Work task -
Write out once more the lines running from the top of the entries below to the line with "5\% annual increase.", both ends included.

Task material -
- Opening Delimiter -

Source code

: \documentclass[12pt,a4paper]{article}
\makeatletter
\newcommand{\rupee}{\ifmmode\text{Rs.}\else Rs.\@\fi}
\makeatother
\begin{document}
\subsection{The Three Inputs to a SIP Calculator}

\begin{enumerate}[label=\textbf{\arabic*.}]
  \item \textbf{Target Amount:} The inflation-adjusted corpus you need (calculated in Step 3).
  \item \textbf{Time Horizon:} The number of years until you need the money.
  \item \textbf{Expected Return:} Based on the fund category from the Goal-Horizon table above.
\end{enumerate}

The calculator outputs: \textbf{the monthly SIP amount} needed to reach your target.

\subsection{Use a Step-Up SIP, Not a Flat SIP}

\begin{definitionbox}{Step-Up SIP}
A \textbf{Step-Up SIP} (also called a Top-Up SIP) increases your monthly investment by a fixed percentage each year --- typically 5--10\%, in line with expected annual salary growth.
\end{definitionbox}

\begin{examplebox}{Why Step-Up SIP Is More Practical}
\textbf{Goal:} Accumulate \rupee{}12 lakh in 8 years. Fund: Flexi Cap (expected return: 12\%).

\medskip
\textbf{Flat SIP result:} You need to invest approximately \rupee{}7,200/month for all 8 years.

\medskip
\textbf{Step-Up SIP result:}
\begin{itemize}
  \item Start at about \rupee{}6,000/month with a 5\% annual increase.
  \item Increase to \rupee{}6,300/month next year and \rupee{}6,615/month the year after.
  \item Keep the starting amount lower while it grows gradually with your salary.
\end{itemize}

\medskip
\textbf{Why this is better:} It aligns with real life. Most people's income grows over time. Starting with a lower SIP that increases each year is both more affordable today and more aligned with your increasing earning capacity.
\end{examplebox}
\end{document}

- Closing Delimiter -

Answer -
Source code

: \documentclass[12pt,a4paper]{article}
\makeatletter
\newcommand{\rupee}{\ifmmode\text{Rs.}\else Rs.\@\fi}
\makeatother
\begin{document}
\subsection{The Three Inputs to a SIP Calculator}

\begin{enumerate}[label=\textbf{\arabic*.}]
  \item \textbf{Target Amount:} The inflation-adjusted corpus you need (calculated in Step 3).
  \item \textbf{Time Horizon:} The number of years until you need the money.
  \item \textbf{Expected Return:} Based on the fund category from the Goal-Horizon table above.
\end{enumerate}

The calculator outputs: \textbf{the monthly SIP amount} needed to reach your target.

\subsection{Use a Step-Up SIP, Not a Flat SIP}

\begin{definitionbox}{Step-Up SIP}
A \textbf{Step-Up SIP} (also called a Top-Up SIP) increases your monthly investment by a fixed percentage each year --- typically 5--10\%, in line with expected annual salary growth.
\end{definitionbox}

\begin{examplebox}{Why Step-Up SIP Is More Practical}
\textbf{Goal:} Accumulate \rupee{}12 lakh in 8 years. Fund: Flexi Cap (expected return: 12\%).

\medskip
\textbf{Flat SIP result:} You need to invest approximately \rupee{}7,200/month for all 8 years.

\medskip
\textbf{Step-Up SIP result:}
\begin{itemize}
  \item Start at about \rupee{}6,000/month with a 5\% annual increase.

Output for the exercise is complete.